I deleted data from production data platform. Read my stories and my takeaways, years after my mistakes.

Christophe Blefari
Christophe Blefari
5 min read
Oups I broke something (credits)

The last few weeks have been busy with some huge downtimes. Facebook and OVH to name a few went totally down because of a wrong router configuration. Earlier in 2017 Gitlab got an outage because they accidentally removed data from the primary database and the backup was not working.

These incidents seem far from us — we are not at Facebook scale, we are not a hosting company like OVH or Gitlab — but still we are human, which means that we are not protected from totally destroying our beloved platforms in a blink.

In this post I would like to share my own personal experience regarding data loss and describe mistakes I did in the past. This is an educative and a therapeutic post in order to show that this is something normal and also to say it loud. If you understand French you can also watch the related YouTube video.

That time when I deleted the /usr folder

First story takes place in 2014, I was setuping an Hadoop cluster for a company. A small size cluster with less than ten nodes. I was far from being an expert because it was my first setup. I was trying to do my best and it was working. We were using Ambari and the cluster was working with one Namenode and some Datanodes.

And the issue appears. That day I got a The partition / is too full error in the Namenode. Big deal, the cluster was down. Small throwback, at that time I just graduated and I have experience in Linux administration but only to deal with personal websites and blogs I had as a teen. So I'm doing what everyone is probably doing: some Stack Overflow driven debugging and fixing.

I don't totally remember why but I was a bit stuck in the server and nothing was freeing space.

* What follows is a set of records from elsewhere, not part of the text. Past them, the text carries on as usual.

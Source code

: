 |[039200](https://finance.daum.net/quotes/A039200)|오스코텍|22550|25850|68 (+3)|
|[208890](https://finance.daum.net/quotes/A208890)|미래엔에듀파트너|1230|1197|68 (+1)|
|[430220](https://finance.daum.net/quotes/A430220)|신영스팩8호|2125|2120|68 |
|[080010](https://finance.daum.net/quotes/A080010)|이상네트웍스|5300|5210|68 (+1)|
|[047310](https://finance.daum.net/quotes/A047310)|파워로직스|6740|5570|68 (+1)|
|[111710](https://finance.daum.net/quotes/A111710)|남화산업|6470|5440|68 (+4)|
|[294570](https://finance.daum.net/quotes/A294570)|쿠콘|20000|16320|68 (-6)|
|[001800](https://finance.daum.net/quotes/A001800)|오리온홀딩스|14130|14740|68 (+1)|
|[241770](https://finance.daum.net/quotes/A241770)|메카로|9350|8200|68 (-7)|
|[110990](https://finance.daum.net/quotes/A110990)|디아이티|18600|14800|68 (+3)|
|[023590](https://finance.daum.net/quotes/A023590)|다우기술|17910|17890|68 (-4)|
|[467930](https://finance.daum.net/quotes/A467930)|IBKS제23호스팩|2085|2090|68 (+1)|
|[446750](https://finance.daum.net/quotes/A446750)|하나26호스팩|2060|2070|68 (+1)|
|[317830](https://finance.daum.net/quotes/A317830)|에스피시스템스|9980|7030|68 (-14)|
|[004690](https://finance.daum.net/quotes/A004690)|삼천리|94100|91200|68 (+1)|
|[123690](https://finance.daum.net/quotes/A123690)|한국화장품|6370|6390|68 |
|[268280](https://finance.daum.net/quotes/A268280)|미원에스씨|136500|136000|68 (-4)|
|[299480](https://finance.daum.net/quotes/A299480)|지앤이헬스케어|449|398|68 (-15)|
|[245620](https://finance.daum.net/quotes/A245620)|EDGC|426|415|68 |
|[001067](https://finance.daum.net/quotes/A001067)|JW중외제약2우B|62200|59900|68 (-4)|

I started to move big folders from the full partition to the data partition. The operation I was running was:

  1. copy the folder to the new data partition
  2. remove the old folder
  3. create a symlink between the new folder and the old path

This solution is actually working for data folder, not for binaries, a not really for /usr.

Once I remove the /usr folder I got into big trouble. Yes, removing /usr means removing all Linux binaries. So, yeah, you are out. But actually with some creativity you can get back binaries, but the masterpiece is the sudo command. Sudo command needs to be owned by uid:0. The plan was not working. I was stuck outside of the Namenode and the cluster was still down.

That's when I asked for help. Also the reason I did not ask for help earlier was because the IT team needed ticket to work on topic and I wanted to fix the issue faster. What a champion.

In the end it wasn't a big issue — because the cluster was not yet in production. I lost a lot of time re-installing the cluster after the IT team fixed the issue and we change all partitions sizes. But if I had asked for help earlier it could have been fixed faster.

That time when I deleted /data folder

Like all horror stories everything is running fine until the disruptive element comes in. I was in another company and we often had morning pipeline issues so over the weekends I was frequently checking the Slack alerts channel. One morning I wake up happy and then I have a look at Slack. Nothing ran. The whole system was down, all pipelines were broken.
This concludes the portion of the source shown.